Friday, Jul. 10, 1964

All Out for Banzai!

Somebody once said that the man who fishes for black marlin probably wears a size 44 coat and a size 4 hat. That is libel, of course. But the idea is that it takes brawn to catch one--and a kind of lunacy to try.

Not that the black marlin is the biggest game fish around; some sharks grow bigger. The black is just the fastest, strongest, smartest and meanest--and big enough too. The record for rod and reel is 1,560 Ibs., and even the babies--meaning 200 Ibs. or so--have bills like baseball bats. Golfer Sam

Snead, who would rather catch a marlin than lick Ben Hogan, says that going after blacks is "like hunting elephants." Another expert big game fisherman, S. Kip Farrington Jr., calls the black "the glamour boy of all fishes--and the most difficult to catch." Farrington should know: he once held the world record (a 1,135-pounder), and he has also spent 94 consecutive fishing days without boating a single marlin.

More of Everything. He should have gone to Pinas Bay. An isolated jungle inlet, 150 miles southeast of Panama City, Pinas (or Pineapple) Bay is the world's hottest marlin ground, better than Peru, better than New Zealand, Hawaii or the Bahamas. There, swarming around a bait-packed barrier reef seven miles offshore, are more different kinds of billfish, and more of each, than anybody has ever seen before: big Pacific sailfish in such profusion that fishermen consider them a nuisance, literally thousands of blue marlin, silver marlin, striped marlin and the lordly blacks.

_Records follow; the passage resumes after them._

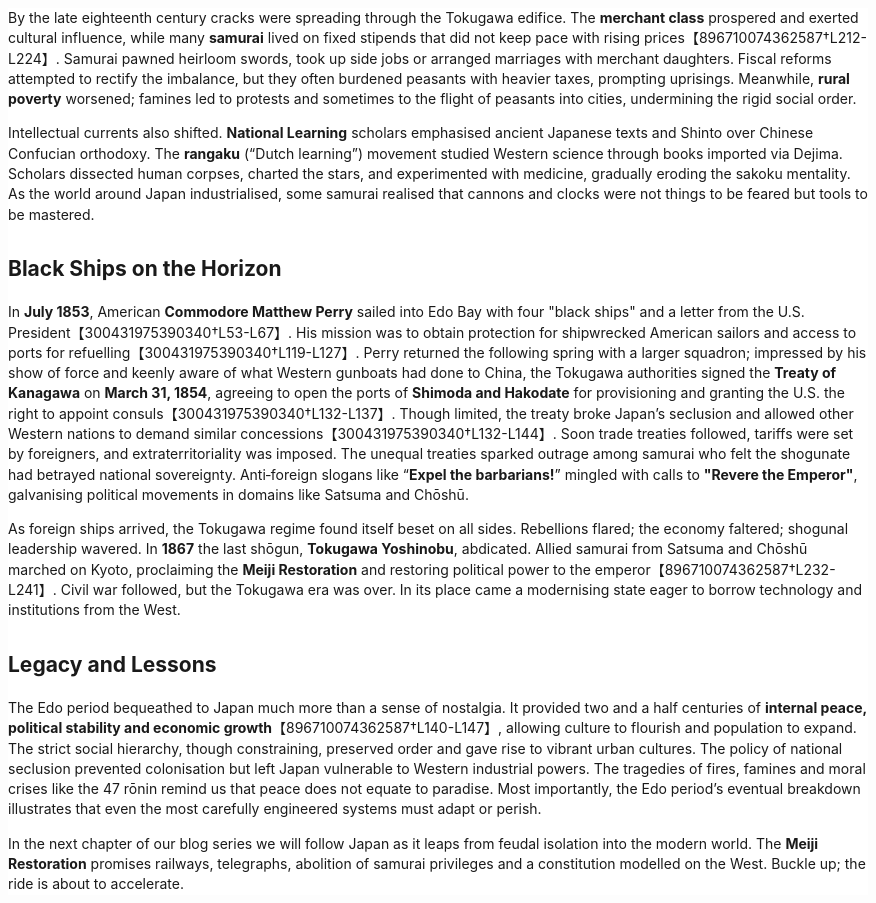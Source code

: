 By the late eighteenth century cracks were spreading through the Tokugawa edifice.  The **merchant class** prospered and exerted cultural influence, while many **samurai** lived on fixed stipends that did not keep pace with rising prices【896710074362587†L212-L224】.  Samurai pawned heirloom swords, took up side jobs or arranged marriages with merchant daughters.  Fiscal reforms attempted to rectify the imbalance, but they often burdened peasants with heavier taxes, prompting uprisings.  Meanwhile, **rural poverty** worsened; famines led to protests and sometimes to the flight of peasants into cities, undermining the rigid social order.

Intellectual currents also shifted.  **National Learning** scholars emphasised ancient Japanese texts and Shinto over Chinese Confucian orthodoxy.  The **rangaku** (“Dutch learning”) movement studied Western science through books imported via Dejima.  Scholars dissected human corpses, charted the stars, and experimented with medicine, gradually eroding the sakoku mentality.  As the world around Japan industrialised, some samurai realised that cannons and clocks were not things to be feared but tools to be mastered.

## Black Ships on the Horizon

In **July 1853**, American **Commodore Matthew Perry** sailed into Edo Bay with four "black ships" and a letter from the U.S. President【300431975390340†L53-L67】.  His mission was to obtain protection for shipwrecked American sailors and access to ports for refuelling【300431975390340†L119-L127】.  Perry returned the following spring with a larger squadron; impressed by his show of force and keenly aware of what Western gunboats had done to China, the Tokugawa authorities signed the **Treaty of Kanagawa** on **March 31, 1854**, agreeing to open the ports of **Shimoda and Hakodate** for provisioning and granting the U.S. the right to appoint consuls【300431975390340†L132-L137】.  Though limited, the treaty broke Japan’s seclusion and allowed other Western nations to demand similar concessions【300431975390340†L132-L144】.  Soon trade treaties followed, tariffs were set by foreigners, and extraterritoriality was imposed.  The unequal treaties sparked outrage among samurai who felt the shogunate had betrayed national sovereignty.  Anti‑foreign slogans like “**Expel the barbarians!**” mingled with calls to **"Revere the Emperor"**, galvanising political movements in domains like Satsuma and Chōshū.

As foreign ships arrived, the Tokugawa regime found itself beset on all sides.  Rebellions flared; the economy faltered; shogunal leadership wavered.  In **1867** the last shōgun, **Tokugawa Yoshinobu**, abdicated.  Allied samurai from Satsuma and Chōshū marched on Kyoto, proclaiming the **Meiji Restoration** and restoring political power to the emperor【896710074362587†L232-L241】.  Civil war followed, but the Tokugawa era was over.  In its place came a modernising state eager to borrow technology and institutions from the West.

## Legacy and Lessons

The Edo period bequeathed to Japan much more than a sense of nostalgia.  It provided two and a half centuries of **internal peace, political stability and economic growth**【896710074362587†L140-L147】, allowing culture to flourish and population to expand.  The strict social hierarchy, though constraining, preserved order and gave rise to vibrant urban cultures.  The policy of national seclusion prevented colonisation but left Japan vulnerable to Western industrial powers.  The tragedies of fires, famines and moral crises like the 47 rōnin remind us that peace does not equate to paradise.  Most importantly, the Edo period’s eventual breakdown illustrates that even the most carefully engineered systems must adapt or perish.

In the next chapter of our blog series we will follow Japan as it leaps from feudal isolation into the modern world.  The **Meiji Restoration** promises railways, telegraphs, abolition of samurai privileges and a constitution modelled on the West.  Buckle up; the ride is about to accelerate.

Canal Zone fishermen have known about Pinas for years. The trip from Panama City took two days by boat, and it was camping out all the way. But that was until Ray Smith came along. A homespun Texas oil millionaire, Smith, 51, spent close to $1,000,-000 carving his Club de Pesca de Panama out of the rain forest and equipping it with all the comforts of home: his own amphibian plane service, air conditioning, plenty of ice and quinine water. He bought a fleet of ten sport-fishing boats, hired captains and crews from as far away as Jamaica. In the two years since Smith opened shop, hundreds of marlin have been pulled from Pinas Bay's waters, and Smith himself has one of five world records: a 186-lb. 8-oz. beauty, caught on 12-lb. test line--the equivalent, perhaps, of a 1.900-pounder on standard 130-lb. test. In one twelve-day span at Pinas last year, a marlin-mad Virginia couple actually boated 47 blacks, and Smith can prove that six out of every ten visitors land the marlin they came to catch.

Both Kneecaps. But they work for their prize. Not even a trout has a more jaundiced opinion of hooks. Blacks like live bait (a 5-lb. bonito does nicely), and they want it practically spoonfed to them. Some marlin will tail a bait for half an hour, only to decide that it isn't fishy enough; others give fishermen heart failure by enthusiastically grabbing the bait, then sourly spitting it out. But when the captain finally yells, "Sock him!", it's Katy bar the door. A few weeks ago at Pinas, an unprepared angler was yanked right over the stern of his boat, so hard that he broke both kneecaps.

Like a Polaris missile, the great fish roars out of the water, sometimes jumping 12 ft. or more, as he goes raging and tail-walking across the ocean. The hook usually pulls clear at this point, or the rod breaks, or the line pops with a crack like a .38 pistol. If the marlin does decide to stay and dance awhile, he rolls in the wire leader, smashes away at it with his bill, swims off on long curving runs to get a slack "belly" in the line. If that fails, in shallow water he will sometimes jam his bill tightly into the sand or cut himself off on a reef; in deep water he sounds, staying down until he dies--and not even a size 44 can reel a 1,000-lb. carcass up from 150 fathoms.

As a last resort, if the marlin is angry enough, he will even launch a banzai attack; virtually every boat in the Club de Pesca's fleet carries chunks of marlin bill embedded in its hull. Or the big black may simply outlast his tormentor. At Pinas Bay recently, a little lady from California battled a 900-lb. black marlin for nine solid hours, only to lose when darkness fell and crewmen were unable to gaff the fish.